Given the straightforward in-season narrative structure that House of Cards introduced in its first installment, the question for Season 2 wasn’t What are they going to do?, but rather, How are they going to do it? We knew that Frank Underwood (Kevin Spacey) would almost certainly be making the jump from Vice President to POTUS by the end of Chapter 26, but there were any number of scenarios that could have dictated the season’s events and built towards that conclusion. When Frank’s “Watergate” finally broke and President Walker’s (Michel Gill) fallout with the public forced him to resign, it was a solid but unspectacular resolution to a season that could be described in much the same way.
In fact, the best thing about Season 2 was the way that it began. Zoe Barnes (Kate Mara) was a strong character who had a huge part in making the show’s first season the juggernaut that it was, but the move to kill her off right away was an unexpected stroke of genius. Getting rid of Barnes was the first step towards diffusing the trio that came together at the end of Season 1 to make sense of the discrepancies in the Peter Russo case, which inevitably pointed to Frank. As long as any of those three remained in the fray, they could only detract from the newly unfolding plotlines—which Lucas (Sebastian Arcelus), the weakest of the journalist characters, did by wearing out his welcome. But the murder, as Frank alluded to several times before pushing Barnes into the subway tracks, gave both him and the show “a clean slate.”
Unfortunately, the aforementioned unfolding plotlines were largely underwhelming. The ongoing chess match between Raymond Tusk (Gerald McRaney) and Frank over Tusk’s Chinese money laundering had its moments, but it lacked the intrigue that the Russo arc had last season. Only in Chapter 17, when Claire (Robin Wright) publicly revealed that she had been sexually assaulted in college, did one of the season’s larger themes really grip me for the first time. Without Barnes around, we almost forgot what it was like to have a major media story break; but this was a game-changing moment that worked well with the bottle episode scenario that was simultaneously unfolding as Frank watched the interview on TV from the quarantined White House.
Since the aftermath of Claire’s sexual assault revelation stayed relevant for most of the season, it was puzzling to see her history with Adam (Ben Daniels) get dragged into the media as well. Although it made sense as a way for Remy (Mahershala Ali) to publicly shame the Underwoods—and for Claire to once again demonstrate how gutty she can be—it felt like overkill to have two scandalous stories about her personal life within a few episodes of each other.
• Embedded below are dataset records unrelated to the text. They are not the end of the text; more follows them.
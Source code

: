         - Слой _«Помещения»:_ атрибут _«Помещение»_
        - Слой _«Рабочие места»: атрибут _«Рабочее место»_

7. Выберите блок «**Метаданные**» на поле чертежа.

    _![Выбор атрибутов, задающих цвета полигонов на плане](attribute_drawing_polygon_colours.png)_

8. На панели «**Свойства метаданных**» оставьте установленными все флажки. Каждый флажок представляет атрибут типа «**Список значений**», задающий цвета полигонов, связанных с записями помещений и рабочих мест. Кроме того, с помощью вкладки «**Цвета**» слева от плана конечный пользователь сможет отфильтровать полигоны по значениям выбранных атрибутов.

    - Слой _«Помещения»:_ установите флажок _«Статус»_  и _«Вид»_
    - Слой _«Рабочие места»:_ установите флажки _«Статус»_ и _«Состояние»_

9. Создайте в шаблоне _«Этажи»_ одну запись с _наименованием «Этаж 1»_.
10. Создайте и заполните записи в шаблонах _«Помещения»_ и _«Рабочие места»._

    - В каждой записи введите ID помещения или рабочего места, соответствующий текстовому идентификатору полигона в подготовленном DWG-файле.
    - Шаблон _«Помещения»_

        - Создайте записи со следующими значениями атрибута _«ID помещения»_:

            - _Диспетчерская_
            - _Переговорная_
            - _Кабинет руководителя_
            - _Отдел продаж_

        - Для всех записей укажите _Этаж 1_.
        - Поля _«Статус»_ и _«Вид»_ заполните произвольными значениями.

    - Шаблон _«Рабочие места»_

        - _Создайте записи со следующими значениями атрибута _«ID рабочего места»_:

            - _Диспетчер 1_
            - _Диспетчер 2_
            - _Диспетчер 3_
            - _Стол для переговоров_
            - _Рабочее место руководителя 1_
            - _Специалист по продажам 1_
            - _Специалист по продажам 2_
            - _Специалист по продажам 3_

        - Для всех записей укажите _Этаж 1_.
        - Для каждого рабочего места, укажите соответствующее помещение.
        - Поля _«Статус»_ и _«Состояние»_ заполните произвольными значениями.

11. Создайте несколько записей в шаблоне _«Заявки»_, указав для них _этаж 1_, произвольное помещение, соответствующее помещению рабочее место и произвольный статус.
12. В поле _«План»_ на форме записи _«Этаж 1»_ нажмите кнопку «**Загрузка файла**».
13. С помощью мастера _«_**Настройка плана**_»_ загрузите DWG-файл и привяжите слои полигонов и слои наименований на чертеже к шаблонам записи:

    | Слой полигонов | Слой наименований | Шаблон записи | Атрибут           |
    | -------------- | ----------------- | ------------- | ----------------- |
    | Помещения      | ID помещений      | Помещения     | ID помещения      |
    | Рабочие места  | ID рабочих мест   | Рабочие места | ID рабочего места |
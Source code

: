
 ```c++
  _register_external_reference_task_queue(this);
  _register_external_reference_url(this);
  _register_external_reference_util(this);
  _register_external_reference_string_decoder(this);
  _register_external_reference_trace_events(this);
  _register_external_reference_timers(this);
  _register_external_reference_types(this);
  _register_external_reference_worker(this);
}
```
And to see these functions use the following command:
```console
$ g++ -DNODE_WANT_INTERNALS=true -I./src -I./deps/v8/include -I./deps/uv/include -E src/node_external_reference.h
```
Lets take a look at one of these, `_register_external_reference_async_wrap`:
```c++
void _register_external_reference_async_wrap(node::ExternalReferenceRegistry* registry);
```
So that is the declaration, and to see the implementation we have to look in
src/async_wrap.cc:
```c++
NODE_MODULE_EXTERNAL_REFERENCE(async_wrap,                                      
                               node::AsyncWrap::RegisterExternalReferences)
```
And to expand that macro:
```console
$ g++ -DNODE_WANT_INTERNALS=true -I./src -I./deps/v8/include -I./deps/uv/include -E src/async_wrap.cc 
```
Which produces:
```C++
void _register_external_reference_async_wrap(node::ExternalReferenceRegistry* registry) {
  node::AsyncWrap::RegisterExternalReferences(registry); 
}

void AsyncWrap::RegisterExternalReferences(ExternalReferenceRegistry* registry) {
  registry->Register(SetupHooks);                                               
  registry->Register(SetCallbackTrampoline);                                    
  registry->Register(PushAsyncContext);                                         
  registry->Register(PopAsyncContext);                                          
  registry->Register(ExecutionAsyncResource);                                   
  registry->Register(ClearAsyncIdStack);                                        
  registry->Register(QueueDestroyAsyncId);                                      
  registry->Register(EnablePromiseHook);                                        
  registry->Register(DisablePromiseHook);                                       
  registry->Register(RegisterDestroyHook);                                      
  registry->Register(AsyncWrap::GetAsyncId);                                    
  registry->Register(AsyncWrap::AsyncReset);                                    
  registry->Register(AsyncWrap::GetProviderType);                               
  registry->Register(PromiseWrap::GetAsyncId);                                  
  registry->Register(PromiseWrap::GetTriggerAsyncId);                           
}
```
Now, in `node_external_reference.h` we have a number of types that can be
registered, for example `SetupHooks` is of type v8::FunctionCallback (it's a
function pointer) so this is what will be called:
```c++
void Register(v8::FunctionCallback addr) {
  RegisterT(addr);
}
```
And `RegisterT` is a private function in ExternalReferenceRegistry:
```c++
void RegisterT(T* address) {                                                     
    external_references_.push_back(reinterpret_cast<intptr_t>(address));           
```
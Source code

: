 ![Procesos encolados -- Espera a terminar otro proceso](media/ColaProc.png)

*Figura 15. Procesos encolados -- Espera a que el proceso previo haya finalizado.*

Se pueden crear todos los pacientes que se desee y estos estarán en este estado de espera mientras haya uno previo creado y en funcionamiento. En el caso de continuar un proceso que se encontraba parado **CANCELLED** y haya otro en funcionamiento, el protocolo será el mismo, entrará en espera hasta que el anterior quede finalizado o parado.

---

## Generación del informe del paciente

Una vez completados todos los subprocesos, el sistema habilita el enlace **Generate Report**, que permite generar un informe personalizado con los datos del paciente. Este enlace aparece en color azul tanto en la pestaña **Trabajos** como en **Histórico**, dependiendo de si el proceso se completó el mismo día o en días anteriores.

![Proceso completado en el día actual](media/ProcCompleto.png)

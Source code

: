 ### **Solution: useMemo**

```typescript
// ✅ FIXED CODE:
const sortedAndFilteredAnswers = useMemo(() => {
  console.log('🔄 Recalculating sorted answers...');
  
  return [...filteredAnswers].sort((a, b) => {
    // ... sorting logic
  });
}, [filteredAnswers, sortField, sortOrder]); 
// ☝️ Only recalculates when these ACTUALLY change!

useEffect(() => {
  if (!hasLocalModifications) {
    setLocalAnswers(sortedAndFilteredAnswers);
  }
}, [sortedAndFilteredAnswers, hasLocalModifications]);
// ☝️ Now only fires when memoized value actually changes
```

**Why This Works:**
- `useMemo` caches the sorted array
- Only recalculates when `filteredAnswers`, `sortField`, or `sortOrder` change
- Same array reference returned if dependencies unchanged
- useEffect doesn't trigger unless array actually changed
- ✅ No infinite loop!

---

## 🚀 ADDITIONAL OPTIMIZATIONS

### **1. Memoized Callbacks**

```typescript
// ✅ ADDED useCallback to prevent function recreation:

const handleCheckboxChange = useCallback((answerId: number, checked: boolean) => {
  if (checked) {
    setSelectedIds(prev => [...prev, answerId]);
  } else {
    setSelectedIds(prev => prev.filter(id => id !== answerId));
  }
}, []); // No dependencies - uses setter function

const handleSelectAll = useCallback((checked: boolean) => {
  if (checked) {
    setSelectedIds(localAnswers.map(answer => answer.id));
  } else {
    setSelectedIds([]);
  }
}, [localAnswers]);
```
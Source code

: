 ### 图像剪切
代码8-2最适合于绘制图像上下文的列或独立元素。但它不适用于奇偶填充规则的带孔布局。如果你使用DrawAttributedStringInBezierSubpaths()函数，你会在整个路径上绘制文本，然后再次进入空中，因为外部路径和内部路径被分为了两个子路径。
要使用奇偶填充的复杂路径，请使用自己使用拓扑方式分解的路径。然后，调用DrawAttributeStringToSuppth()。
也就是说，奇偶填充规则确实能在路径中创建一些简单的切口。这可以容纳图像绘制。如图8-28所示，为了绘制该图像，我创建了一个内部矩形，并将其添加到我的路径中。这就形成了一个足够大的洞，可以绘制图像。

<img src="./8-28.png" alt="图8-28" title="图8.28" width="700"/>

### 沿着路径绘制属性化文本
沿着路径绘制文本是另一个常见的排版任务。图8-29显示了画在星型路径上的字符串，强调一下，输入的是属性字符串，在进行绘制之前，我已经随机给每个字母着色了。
It also felt like overkill to Ayla Sayyad (Mozhan Marnò), the no-nonsense journalist who tracked down Tusk instead of jumping on the media frenzy created by the Adam allegations. Sayyad slipped into the journalist void left by Barnes, but she obviously fell well short of having the same impact. However, she has the same professional drive that Barnes possessed—sexual ethics likely notwithstanding—and could be a recurring character to watch out for in Season 3.
The prominent female character that should have stepped up more was Jackie Sharp (Molly Parker), but she fell short of crossing the threshold between being important to the show and becoming one of its iconic figures. Sharp was an ambiguous character, and her relationship with Remy quickly lost its novelty. Between Sharp, Sayyad, and the unexpectedly vital Rachel (Rachel Brosnahan), once got the sense that the show was trying to experiment with various female characters in hopes that a ten and two fives might add up to the $20 bill that Barnes represented—but it’s better to have one impactful character than multiple average ones.
One of the inherent problems with Season 2 was that the biggest obstacle between Frank and the presidency doubled as one of the show’s least interesting characters: President Walker. Ideally he could have functioned as more of a foil to Frank, but Walker just continued his pattern of putting up a minor resistance to Frank and eventually being swayed by him. Even when Walker comes to the realization that Frank has been pulling strings, we don’t have enough faith in the president as a force to be reckoned with that Frank’s final act of manipulation against him doesn’t come as a surprise.
Now that Frank is confirmed as the figure we thought he’d be by season’s end, I’m excited for what House of Cards might offer next. In the short-term, the absence of Doug (Michael Kelly) and the recklessness of Rachel—not to mention the challenge of beginning an administration mid-term—pose crucial problems for Frank; in the long-term, he still runs the risk of being exposed for the murder of Russo, which faded to the background as the season moved along, but still seems like the loose end most likely to bring Frank down.
It was far from perfect, but Season 2 moved things along for Frank (God help the free world!) in entertaining enough fashion and set the stage for a third season that has the 46th President bringing plenty of baggage with him to the White House.